Transition Metals (Unfinished)

Why do the characteristics of transition metals arise?

Transition metals have a partially filled 3d energy sub-level in their atoms or ions

Why is zinc not considered a true transition metal?

• When any transition metal loses electrons, they lose them for their 4s sub-level first

• Zinc’s outer electron configurations is 3d¹⁰,4s²

  • Zinc only forms 1+ and 2+ ions meaning that it will never have a partially filled 3d sub-level which is a characteristic of true transition metals

What are the characteristic properties of transition metals?

• Ability to form complexes

• Form coloured ions

• Exists in variable oxidation states

• Good catalysts

What is meant by the term ligand?

Species that can donate one or more lone pairs of electrons to a transition metal or ion

What is meant by the term complex?

A complex is formed when transition metals or their ions form dative covalent bonds with ligands

What is meant by the term co-ordinate/dative covalent bonds in relation to transition metals?

Where the ligand provides both electrons in the covalent bond

What is meant by the term co-ordinate number?

The number of coordinate bonds formed to the central metal ion

What is meant by a monodentate ligand and give some examples

• A ligand that forms one co-ordinate bond with the metal ion

• H₂O, Cl^-, NH₃, -CN

Which two uncharged monodentate ligands are similar in size?

Water and ammonia

Which monodentate ligand is bigger than water and ammonia?

Cl^-

What is meant by the term bi-dentate?

Ligands that form two coordinate bonds since they donate two pairs of electrons (two donor atoms)

Name, write the formula and draw the two bidentate ligands that you should recall?

• Ethane-1,2-diamine

  • NH₂CH₂CH₂NH₂

• Ethanedioate ion

  • C₂O₄^2-

What is a multidentate ligand?

Ligands forming 3 or more dative covalent bonds since they donate at least 3 lone pairs of electrons

How many coordinate bonds does EDTA^4- form?

6- it is a hexadentate ligand

How many coordinate bonds does porphin form?

4

What does EDTA stand for?

Ethane diamine tetra acetic acid

Recall the four most common shapes for transition metal complexes and their bond angles

• Octahedral- 90^o

• Tetrahedral- 109.5^o

• Square planar- 90^o

• Linear- 180^o

What are some ways we can form octohedral transition metal complexes?

• 6 monodentate ligands- water or ammonia, NOT Cl- as it is too large

• 3 bidentate ligands- ethane-1,2-diamine and the ethanedioate ion

• 1 hexadentate ligand- EDTA^4-

How can we form tetrahedral transition metal complexes

Formed when a transition metal is bonded to 4 chloride ligands

Why do chloride ligands form tetrahedral complexes instead of octohedral?

• Chloride ions are larger than other monodentate ligands

• We can’t fit as many around the central metal atom- only enough space for four

Draw the structure of [Cu(NH₂CH₂CH₂NH₂)₃]²⁺

Draw the structure of [Cu[C₂O₄)₃]^4-

When do we normally form optical isomers of transition metal complexes?

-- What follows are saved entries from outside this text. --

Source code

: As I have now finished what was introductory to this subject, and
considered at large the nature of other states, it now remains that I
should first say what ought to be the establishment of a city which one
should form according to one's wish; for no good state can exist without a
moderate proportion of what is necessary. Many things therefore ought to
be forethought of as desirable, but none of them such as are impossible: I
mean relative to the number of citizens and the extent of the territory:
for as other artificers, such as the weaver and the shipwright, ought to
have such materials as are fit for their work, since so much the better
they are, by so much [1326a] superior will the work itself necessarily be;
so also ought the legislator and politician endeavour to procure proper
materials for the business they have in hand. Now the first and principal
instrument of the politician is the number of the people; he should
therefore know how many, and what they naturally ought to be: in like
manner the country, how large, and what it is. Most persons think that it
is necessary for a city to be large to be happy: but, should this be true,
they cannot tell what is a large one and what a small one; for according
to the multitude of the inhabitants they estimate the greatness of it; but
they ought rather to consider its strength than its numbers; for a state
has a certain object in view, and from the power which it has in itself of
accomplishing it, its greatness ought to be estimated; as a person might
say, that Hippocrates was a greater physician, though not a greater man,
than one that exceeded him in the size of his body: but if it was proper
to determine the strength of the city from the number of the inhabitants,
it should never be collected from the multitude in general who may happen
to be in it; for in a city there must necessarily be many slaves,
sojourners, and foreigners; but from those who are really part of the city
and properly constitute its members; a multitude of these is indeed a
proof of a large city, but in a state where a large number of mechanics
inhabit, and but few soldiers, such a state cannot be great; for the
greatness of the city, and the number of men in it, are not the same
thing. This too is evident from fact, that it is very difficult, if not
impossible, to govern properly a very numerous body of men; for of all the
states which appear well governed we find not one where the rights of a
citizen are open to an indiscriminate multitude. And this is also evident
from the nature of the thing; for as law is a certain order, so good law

Octahedral complexes with 3 bidentate ligands

What are optical isomers?

• These exist as pairs of enantiomers

• They are non-superimposable mirror images of each other

Why does cis-trans isomerism occur in transition metal complexes?

The ligands cannot rotate around the central metal ion

In which complex shapes can Cis-Trans isomerism occur and with what ligands?

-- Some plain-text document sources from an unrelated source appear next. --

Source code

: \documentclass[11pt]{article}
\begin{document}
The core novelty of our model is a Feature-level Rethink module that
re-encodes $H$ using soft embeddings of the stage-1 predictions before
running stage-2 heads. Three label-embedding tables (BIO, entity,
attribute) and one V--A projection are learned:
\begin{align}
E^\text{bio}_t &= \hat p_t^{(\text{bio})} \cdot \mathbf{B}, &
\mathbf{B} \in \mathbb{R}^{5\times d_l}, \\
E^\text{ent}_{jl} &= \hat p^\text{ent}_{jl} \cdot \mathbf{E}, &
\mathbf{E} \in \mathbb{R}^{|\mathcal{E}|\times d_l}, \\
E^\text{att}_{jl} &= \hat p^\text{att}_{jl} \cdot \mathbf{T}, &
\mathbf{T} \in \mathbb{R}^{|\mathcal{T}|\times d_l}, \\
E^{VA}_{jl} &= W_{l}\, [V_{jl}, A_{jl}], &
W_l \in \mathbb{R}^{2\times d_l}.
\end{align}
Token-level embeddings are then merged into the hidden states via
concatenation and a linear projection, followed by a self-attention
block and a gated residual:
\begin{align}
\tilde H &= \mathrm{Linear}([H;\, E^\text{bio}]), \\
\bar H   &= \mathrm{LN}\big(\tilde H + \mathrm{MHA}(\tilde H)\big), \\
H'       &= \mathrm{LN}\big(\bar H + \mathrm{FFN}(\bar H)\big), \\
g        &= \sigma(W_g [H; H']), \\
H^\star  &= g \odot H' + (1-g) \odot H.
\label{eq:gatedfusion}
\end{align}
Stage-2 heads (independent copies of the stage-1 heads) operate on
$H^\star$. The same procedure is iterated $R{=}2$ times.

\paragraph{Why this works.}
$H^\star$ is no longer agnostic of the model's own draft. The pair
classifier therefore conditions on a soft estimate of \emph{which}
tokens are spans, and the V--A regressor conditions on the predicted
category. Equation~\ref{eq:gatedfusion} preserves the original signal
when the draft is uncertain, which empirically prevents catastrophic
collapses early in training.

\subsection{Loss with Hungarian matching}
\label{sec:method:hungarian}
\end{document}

• Square planar with two of one type of ligand and two of another

• Octahedral with 4 of one type of ligand and 2 of another

What is the difference between a cis and a trans isomer?

• Cis- pair are next to each other at a 90^o angle

• Trans- the pair are on opposite sides to each other at a 180^o angle

Explain with reference to d sub levels and electronic transitions why many transition metals appear coloured

• When a transition metal is bonded to ligands, the d-orbitals split

• When visible light is shone on the transition metal, the electrons are excited and an electron moves to a d-orbital higher in energy- this is called a transition

• The light energy absorbed to excite the electron corresponds to certain parts of the visible electromagnetic spectrum

  • Visible light includes red, orange, yellow, green, blue, indigo and violet light with the red end being lower in energy and having longer wavelengths and the blue end being greater in energy and shorter wavelengths

• If the change in energy is small, then lower energy wavelengths of light are absorbed (red, orange, yellow) and so shorter wavelength, high energy visible light is emitted (blue, indigo, violet) meaning that the compound will appear to be blue (for example

  • This is the inverse for transition energy changes that are larger

Why do some transition metals appear colourless?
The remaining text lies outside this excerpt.